Task to carry out: Your output should be the exact lines from the start of the data through the line containing "### Taxonomy", with no pictures.

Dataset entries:
== Segment start ==
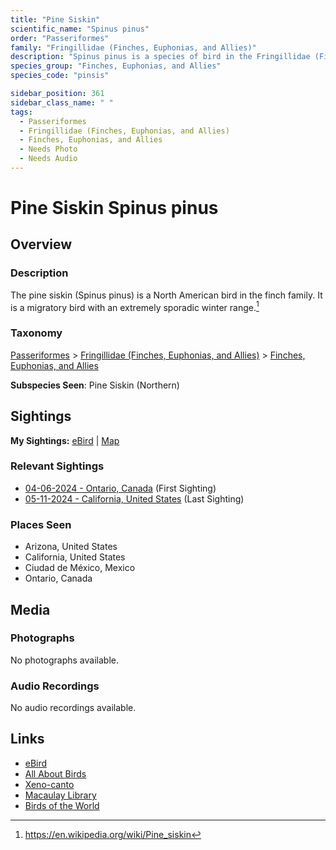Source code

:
 ```yaml
---
title: "Pine Siskin"
scientific_name: "Spinus pinus"
order: "Passeriformes"
family: "Fringillidae (Finches, Euphonias, and Allies)"
description: "Spinus pinus is a species of bird in the Fringillidae (Finches, Euphonias, and Allies) family. It has been observed 7 times."
species_group: "Finches, Euphonias, and Allies"
species_code: "pinsis"

sidebar_position: 361
sidebar_class_name: " "
tags: 
  - Passeriformes
  - Fringillidae (Finches, Euphonias, and Allies)
  - Finches, Euphonias, and Allies
  - Needs Photo
  - Needs Audio
---
```


# Pine Siskin <span className='sci_name'>Spinus pinus</span>

## Overview

### Description
The pine siskin (Spinus pinus) is a North American bird in the finch family. It is a migratory bird with an extremely sporadic winter range.[^1]

[^1]: https://en.wikipedia.org/wiki/Pine_siskin

### Taxonomy
[Passeriformes](/tags/passeriformes) > [Fringillidae (Finches, Euphonias, and Allies)](/tags/fringillidae-finches-euphonias-and-allies) > [Finches, Euphonias, and Allies](/tags/finches-euphonias-and-allies)

**Subspecies Seen**: Pine Siskin (Northern)


## Sightings

**My Sightings:** [eBird](https://ebird.org/lifelist?r=world&time=life&spp=pinsis) | [Map](/map?species_code=pinsis)

### Relevant Sightings

* [04-06-2024 - Ontario, Canada](https://ebird.org/checklist/S167447623) (First Sighting)
* [05-11-2024 - California, United States](https://ebird.org/checklist/S173585635) (Last Sighting)

### Places Seen

* Arizona, United States
* California, United States
* Ciudad de México, Mexico
* Ontario, Canada



## Media
### Photographs
No photographs available.

### Audio Recordings
No audio recordings available.

## Links
* [eBird](https://ebird.org/species/pinsis) 
* [All About Birds](https://www.allaboutbirds.org/guide/pinsis) 
* [Xeno-canto](https://www.xeno-canto.org/species/spinus-pinus) 
* [Macaulay Library](https://search.macaulaylibrary.org/catalog?taxonCode=pinsis&sort=rating_rank_desc)
* [Birds of the World](https://birdsoftheworld.org/bow/species/pinsis)
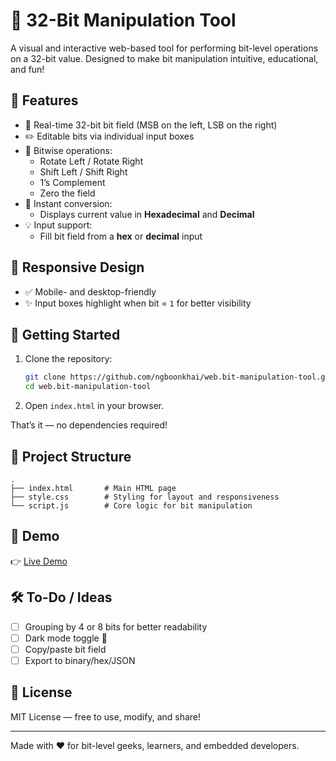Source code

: # 🧮 32-Bit Manipulation Tool

A visual and interactive web-based tool for performing bit-level operations on a 32-bit value. Designed to make bit manipulation intuitive, educational, and fun!

## 🌟 Features

- 🧠 Real-time 32-bit bit field (MSB on the left, LSB on the right)
- ✏️ Editable bits via individual input boxes
- 🔄 Bitwise operations:
  - Rotate Left / Rotate Right
  - Shift Left / Shift Right
  - 1’s Complement
  - Zero the field
- 🔢 Instant conversion:
  - Displays current value in **Hexadecimal** and **Decimal**
- 💡 Input support:
  - Fill bit field from a **hex** or **decimal** input

## 📱 Responsive Design

- ✅ Mobile- and desktop-friendly
- ✨ Input boxes highlight when bit = `1` for better visibility

## 📆 Getting Started

1. Clone the repository:

   ```bash
   git clone https://github.com/ngboonkhai/web.bit-manipulation-tool.git
   cd web.bit-manipulation-tool
   ```

2. Open `index.html` in your browser.

That’s it — no dependencies required!

## 📁 Project Structure

```plaintext
.
├── index.html       # Main HTML page
├── style.css        # Styling for layout and responsiveness
└── script.js        # Core logic for bit manipulation
```

## 🚀 Demo

👉 [Live Demo](https://ngboonkhai.github.io/web.bit-manipulation-tool)

## 🛠️ To-Do / Ideas

- [ ] Grouping by 4 or 8 bits for better readability
- [ ] Dark mode toggle 🌙
- [ ] Copy/paste bit field
- [ ] Export to binary/hex/JSON

## 📄 License

MIT License — free to use, modify, and share!

---

Made with ❤️ for bit-level geeks, learners, and embedded developers.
== Segment end ==
Response to this task:
Source code

:
 ```yaml
---
title: "Pine Siskin"
scientific_name: "Spinus pinus"
order: "Passeriformes"
family: "Fringillidae (Finches, Euphonias, and Allies)"
description: "Spinus pinus is a species of bird in the Fringillidae (Finches, Euphonias, and Allies) family. It has been observed 7 times."
species_group: "Finches, Euphonias, and Allies"
species_code: "pinsis"

sidebar_position: 361
sidebar_class_name: " "
tags: 
  - Passeriformes
  - Fringillidae (Finches, Euphonias, and Allies)
  - Finches, Euphonias, and Allies
  - Needs Photo
  - Needs Audio
---
```


# Pine Siskin <span className='sci_name'>Spinus pinus</span>

## Overview

### Description
The pine siskin (Spinus pinus) is a North American bird in the finch family. It is a migratory bird with an extremely sporadic winter range.[^1]

[^1]: https://en.wikipedia.org/wiki/Pine_siskin

### Taxonomy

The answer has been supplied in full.